§ **Exercise objective**
In the entries that follow, find the word "version" and report each line it is on.

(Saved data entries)
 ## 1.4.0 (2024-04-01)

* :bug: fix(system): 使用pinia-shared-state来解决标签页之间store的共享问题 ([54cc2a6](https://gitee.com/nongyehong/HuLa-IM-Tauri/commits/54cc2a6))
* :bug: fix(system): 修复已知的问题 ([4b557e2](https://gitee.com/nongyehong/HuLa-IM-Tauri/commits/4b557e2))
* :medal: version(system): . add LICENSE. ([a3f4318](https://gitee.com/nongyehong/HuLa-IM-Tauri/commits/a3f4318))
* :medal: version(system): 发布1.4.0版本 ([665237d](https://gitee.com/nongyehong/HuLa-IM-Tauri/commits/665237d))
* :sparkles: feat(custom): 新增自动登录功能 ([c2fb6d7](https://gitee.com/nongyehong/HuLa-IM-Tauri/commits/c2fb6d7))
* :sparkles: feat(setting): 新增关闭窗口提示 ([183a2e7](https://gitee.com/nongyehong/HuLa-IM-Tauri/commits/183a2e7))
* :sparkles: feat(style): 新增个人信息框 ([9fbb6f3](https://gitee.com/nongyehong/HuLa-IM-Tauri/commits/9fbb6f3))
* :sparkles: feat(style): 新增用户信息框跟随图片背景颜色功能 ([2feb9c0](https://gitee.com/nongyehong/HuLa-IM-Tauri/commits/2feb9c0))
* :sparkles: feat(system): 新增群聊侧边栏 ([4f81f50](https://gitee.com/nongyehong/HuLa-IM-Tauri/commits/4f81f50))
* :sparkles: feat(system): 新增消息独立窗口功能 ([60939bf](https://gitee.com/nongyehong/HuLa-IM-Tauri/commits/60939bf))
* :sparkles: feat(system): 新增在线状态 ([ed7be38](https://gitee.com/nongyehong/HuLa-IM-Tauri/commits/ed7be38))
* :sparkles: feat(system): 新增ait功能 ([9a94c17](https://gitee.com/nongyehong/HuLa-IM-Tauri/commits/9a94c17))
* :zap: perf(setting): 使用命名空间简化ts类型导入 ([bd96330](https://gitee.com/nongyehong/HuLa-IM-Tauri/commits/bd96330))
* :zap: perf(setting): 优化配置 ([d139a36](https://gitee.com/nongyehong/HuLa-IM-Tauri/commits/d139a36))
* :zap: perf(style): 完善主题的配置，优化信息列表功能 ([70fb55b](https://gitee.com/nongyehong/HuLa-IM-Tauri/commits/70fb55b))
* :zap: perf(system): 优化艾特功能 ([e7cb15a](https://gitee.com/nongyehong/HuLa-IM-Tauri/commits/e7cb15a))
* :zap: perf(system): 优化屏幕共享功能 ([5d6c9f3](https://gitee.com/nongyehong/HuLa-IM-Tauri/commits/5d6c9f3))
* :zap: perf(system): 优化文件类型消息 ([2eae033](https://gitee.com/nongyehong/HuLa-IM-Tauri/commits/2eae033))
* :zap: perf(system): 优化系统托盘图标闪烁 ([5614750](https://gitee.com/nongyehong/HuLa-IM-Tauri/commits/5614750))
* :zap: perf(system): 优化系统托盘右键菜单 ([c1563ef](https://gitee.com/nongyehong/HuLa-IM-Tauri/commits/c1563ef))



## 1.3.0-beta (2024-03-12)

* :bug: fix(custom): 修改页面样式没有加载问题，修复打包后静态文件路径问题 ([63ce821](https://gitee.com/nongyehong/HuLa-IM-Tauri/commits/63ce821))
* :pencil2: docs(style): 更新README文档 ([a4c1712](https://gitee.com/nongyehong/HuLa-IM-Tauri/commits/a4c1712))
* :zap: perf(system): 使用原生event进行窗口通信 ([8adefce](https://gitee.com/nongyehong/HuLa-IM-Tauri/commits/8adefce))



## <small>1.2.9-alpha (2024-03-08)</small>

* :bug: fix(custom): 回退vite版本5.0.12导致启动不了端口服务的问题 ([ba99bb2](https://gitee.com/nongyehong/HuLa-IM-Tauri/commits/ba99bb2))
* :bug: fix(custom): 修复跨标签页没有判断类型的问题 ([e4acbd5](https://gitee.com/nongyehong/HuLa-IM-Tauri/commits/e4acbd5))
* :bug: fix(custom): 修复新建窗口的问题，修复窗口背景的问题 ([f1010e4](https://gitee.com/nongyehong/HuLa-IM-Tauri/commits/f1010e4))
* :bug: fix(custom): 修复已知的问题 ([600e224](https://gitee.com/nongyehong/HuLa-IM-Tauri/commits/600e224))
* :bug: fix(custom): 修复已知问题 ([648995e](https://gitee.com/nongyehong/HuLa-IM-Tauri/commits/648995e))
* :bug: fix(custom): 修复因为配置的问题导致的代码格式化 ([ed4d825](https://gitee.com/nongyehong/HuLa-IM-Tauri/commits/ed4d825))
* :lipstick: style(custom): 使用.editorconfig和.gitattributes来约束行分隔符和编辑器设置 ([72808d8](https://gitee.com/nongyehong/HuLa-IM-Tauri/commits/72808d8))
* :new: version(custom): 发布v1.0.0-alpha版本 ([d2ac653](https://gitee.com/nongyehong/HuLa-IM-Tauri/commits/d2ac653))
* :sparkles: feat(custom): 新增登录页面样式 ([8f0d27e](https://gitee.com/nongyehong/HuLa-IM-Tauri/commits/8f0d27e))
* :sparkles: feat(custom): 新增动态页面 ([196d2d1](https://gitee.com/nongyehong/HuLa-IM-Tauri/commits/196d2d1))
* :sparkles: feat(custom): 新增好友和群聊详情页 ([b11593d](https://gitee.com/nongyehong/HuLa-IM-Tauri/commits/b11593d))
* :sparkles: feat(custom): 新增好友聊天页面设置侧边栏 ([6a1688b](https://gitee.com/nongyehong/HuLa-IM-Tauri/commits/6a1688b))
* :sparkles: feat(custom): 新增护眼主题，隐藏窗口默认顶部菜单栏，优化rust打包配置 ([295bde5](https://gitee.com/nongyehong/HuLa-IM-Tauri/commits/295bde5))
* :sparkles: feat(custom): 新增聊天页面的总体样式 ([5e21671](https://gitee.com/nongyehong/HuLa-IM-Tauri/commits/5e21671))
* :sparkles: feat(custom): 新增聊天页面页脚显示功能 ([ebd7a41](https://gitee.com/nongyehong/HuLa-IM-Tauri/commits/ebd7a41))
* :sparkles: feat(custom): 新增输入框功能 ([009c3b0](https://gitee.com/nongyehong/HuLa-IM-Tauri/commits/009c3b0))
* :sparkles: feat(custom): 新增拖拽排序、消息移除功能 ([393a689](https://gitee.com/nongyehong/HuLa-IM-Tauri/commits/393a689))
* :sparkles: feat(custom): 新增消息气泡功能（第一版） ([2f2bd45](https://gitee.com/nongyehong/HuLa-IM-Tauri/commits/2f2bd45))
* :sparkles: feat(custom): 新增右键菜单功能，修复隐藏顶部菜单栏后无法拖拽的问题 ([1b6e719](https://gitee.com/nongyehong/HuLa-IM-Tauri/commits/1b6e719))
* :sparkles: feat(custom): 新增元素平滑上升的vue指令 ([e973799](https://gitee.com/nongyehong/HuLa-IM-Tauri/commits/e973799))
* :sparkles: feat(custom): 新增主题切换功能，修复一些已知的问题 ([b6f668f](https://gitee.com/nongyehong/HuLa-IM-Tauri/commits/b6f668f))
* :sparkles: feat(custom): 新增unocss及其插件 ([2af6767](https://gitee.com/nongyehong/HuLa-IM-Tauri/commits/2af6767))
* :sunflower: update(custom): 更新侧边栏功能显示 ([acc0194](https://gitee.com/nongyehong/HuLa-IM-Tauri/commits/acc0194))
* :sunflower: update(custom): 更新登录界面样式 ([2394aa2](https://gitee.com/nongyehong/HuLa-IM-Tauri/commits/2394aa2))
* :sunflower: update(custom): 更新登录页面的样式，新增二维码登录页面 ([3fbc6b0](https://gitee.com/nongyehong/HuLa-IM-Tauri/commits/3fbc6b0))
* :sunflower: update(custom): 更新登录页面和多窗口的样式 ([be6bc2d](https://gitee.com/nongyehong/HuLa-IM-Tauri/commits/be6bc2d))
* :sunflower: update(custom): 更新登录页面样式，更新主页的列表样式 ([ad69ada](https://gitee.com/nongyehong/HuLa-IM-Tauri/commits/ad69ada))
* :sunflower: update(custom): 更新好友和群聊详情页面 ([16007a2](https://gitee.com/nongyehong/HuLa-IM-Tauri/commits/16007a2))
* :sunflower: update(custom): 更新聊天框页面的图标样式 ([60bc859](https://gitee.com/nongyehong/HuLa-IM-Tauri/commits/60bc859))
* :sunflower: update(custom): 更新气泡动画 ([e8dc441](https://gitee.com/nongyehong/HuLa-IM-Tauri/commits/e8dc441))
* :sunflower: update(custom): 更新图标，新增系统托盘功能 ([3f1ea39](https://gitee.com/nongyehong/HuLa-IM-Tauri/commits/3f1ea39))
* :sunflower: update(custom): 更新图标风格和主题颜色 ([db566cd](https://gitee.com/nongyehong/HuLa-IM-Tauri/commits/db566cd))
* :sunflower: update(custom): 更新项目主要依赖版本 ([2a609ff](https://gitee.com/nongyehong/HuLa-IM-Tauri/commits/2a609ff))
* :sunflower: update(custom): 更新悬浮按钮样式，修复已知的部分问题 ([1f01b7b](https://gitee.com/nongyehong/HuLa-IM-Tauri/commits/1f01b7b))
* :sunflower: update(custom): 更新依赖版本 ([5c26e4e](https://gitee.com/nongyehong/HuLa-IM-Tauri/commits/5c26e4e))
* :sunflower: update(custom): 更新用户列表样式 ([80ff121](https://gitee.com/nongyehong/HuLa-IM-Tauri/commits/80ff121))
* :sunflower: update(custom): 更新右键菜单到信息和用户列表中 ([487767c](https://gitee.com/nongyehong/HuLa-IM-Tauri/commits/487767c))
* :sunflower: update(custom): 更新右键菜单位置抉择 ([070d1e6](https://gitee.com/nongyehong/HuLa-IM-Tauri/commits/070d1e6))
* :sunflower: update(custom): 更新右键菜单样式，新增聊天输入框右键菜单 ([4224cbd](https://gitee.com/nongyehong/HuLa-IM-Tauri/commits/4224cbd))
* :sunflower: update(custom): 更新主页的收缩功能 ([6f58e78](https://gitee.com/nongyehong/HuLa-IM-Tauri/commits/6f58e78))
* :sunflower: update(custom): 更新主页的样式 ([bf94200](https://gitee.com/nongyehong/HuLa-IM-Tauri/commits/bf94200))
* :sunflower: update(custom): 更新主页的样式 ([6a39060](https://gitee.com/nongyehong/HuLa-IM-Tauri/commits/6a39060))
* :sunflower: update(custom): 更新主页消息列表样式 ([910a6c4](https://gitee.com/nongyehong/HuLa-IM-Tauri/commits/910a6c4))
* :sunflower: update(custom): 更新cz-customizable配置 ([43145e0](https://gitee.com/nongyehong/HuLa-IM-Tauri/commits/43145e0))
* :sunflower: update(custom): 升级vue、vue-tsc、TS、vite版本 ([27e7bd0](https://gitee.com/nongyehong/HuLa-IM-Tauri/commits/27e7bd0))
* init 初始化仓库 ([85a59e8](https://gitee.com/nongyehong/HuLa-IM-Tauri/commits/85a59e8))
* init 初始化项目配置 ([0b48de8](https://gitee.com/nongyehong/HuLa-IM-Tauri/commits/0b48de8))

§ **Result of this exercise**
* :medal: version(system): . add LICENSE. ([a3f4318](https://gitee.com/nongyehong/HuLa-IM-Tauri/commits/a3f4318))
* :medal: version(system): 发布1.4.0版本 ([665237d](https://gitee.com/nongyehong/HuLa-IM-Tauri/commits/665237d))
* :new: version(custom): 发布v1.0.0-alpha版本 ([d2ac653](https://gitee.com/nongyehong/HuLa-IM-Tauri/commits/d2ac653))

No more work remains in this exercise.